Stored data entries
---*---
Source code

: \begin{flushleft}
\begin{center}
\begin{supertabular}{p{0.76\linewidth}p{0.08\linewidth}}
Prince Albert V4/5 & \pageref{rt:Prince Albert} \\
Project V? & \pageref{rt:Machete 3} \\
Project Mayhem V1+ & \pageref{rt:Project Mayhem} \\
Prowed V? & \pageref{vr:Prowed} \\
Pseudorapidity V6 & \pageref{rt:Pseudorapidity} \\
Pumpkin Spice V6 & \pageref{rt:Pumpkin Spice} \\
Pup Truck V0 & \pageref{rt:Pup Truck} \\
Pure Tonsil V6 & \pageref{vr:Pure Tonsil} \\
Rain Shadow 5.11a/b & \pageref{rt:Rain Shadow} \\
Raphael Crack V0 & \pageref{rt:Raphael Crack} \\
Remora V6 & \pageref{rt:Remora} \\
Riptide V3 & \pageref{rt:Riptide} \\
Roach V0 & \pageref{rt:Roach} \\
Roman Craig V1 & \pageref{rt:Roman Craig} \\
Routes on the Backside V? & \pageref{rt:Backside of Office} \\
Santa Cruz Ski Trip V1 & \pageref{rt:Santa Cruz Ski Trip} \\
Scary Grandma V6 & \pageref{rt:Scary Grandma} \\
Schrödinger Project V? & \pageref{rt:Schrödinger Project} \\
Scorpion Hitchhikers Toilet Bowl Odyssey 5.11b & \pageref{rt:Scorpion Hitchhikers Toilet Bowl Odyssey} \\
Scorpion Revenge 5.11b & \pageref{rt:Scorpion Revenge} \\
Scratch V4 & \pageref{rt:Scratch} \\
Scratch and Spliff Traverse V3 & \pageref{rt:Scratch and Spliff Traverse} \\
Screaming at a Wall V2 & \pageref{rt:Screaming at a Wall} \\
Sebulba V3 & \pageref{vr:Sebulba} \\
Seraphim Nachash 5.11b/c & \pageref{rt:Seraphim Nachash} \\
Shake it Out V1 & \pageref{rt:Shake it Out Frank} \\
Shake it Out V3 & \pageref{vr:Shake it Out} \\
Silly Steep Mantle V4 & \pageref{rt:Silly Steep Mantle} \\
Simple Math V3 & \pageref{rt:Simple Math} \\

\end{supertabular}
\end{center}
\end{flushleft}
---*---
* **EXERCISE GOAL**
Count each line above where the string "supertabular" occurs. Give the number only.

* **RESPONSE TO THIS EXERCISE**
2